Recorded data:
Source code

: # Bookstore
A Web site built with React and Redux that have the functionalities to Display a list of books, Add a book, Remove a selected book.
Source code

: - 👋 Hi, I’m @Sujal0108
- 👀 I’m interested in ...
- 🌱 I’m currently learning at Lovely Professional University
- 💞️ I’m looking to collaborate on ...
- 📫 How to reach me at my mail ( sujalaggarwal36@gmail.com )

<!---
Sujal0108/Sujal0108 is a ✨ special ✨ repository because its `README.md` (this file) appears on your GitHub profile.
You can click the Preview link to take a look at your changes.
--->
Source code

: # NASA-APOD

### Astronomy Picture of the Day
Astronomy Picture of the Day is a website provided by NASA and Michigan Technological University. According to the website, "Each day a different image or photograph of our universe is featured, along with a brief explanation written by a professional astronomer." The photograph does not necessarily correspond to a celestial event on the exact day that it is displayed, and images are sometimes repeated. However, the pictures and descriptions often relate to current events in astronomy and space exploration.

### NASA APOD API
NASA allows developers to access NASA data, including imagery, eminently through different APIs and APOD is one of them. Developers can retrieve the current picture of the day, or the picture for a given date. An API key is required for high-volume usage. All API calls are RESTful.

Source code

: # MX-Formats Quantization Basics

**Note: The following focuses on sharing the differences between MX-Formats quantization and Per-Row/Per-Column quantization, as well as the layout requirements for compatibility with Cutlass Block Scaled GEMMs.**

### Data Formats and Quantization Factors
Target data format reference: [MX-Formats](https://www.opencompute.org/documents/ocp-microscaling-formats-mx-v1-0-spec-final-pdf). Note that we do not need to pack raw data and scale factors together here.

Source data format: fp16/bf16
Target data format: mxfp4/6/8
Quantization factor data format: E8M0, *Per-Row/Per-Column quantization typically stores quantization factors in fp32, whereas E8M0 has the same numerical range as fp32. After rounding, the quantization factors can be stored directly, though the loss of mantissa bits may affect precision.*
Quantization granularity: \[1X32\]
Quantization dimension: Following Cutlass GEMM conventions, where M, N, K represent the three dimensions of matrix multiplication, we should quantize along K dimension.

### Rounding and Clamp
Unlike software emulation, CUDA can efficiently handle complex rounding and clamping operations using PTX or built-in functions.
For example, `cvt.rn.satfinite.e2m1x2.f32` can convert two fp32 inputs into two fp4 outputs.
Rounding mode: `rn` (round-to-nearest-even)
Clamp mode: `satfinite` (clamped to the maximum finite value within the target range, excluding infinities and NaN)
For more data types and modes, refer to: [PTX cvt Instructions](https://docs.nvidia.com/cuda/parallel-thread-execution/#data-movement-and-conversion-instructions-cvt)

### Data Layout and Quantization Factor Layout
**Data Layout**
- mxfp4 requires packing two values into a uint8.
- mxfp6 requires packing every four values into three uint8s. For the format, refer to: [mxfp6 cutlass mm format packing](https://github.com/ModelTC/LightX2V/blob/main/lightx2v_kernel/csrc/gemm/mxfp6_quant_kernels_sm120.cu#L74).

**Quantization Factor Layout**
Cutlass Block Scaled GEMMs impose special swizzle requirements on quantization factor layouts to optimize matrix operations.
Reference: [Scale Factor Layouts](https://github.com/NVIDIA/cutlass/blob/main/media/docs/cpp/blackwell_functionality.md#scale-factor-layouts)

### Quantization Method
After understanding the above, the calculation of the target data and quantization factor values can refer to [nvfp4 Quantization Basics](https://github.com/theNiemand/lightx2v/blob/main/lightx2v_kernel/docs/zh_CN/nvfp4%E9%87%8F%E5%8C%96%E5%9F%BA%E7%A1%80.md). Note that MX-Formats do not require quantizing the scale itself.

...

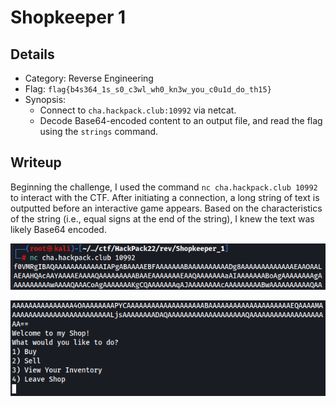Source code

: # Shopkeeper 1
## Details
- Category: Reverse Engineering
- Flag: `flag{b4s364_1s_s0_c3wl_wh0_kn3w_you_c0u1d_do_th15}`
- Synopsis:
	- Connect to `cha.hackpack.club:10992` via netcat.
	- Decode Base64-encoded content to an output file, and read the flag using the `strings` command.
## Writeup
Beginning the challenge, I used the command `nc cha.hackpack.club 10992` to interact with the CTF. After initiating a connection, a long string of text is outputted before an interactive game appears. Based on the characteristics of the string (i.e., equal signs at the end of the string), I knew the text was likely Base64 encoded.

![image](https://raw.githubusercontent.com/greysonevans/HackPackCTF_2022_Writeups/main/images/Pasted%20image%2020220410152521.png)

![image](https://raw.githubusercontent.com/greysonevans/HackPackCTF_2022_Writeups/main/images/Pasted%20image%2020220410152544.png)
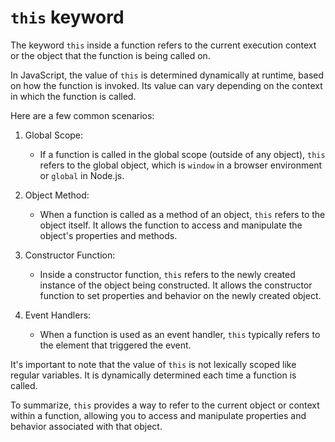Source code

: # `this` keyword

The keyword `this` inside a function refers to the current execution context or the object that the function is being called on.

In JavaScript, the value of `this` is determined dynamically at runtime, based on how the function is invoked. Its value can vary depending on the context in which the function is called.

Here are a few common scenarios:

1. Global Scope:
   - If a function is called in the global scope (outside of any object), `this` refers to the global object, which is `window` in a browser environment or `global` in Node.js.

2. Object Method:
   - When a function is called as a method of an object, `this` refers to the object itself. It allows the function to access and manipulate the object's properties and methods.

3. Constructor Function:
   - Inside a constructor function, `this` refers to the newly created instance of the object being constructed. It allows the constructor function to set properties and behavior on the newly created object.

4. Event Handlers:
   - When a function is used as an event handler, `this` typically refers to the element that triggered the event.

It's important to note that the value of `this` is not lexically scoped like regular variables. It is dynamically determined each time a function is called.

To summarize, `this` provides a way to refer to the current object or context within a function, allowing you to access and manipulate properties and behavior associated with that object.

...

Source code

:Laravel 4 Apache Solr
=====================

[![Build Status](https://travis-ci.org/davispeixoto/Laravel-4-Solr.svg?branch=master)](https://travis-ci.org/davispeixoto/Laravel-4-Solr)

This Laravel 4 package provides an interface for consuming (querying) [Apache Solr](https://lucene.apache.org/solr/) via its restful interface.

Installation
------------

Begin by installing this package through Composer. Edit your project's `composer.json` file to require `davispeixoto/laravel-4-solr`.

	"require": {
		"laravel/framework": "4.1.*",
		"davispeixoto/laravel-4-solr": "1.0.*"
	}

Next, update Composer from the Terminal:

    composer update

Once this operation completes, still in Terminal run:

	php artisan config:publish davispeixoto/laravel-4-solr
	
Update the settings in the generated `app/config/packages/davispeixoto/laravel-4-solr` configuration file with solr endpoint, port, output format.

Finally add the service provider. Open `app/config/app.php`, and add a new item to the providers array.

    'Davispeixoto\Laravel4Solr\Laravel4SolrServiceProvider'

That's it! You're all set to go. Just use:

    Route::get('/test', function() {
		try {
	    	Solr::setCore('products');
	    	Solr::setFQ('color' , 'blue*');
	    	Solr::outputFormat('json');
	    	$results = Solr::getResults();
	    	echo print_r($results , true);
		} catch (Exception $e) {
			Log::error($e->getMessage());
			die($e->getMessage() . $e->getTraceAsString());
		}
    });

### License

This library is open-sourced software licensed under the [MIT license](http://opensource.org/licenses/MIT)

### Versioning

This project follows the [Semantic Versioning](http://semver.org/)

- [Task statement]: Retype only the stretch of lines above starting at the one with "### License" and stopping at the one with "This project follows", exactly as written, with both kept.

- [Exercise solution]:
### License

This library is open-sourced software licensed under the [MIT license](http://opensource.org/licenses/MIT)

### Versioning

This project follows the [Semantic Versioning](http://semver.org/)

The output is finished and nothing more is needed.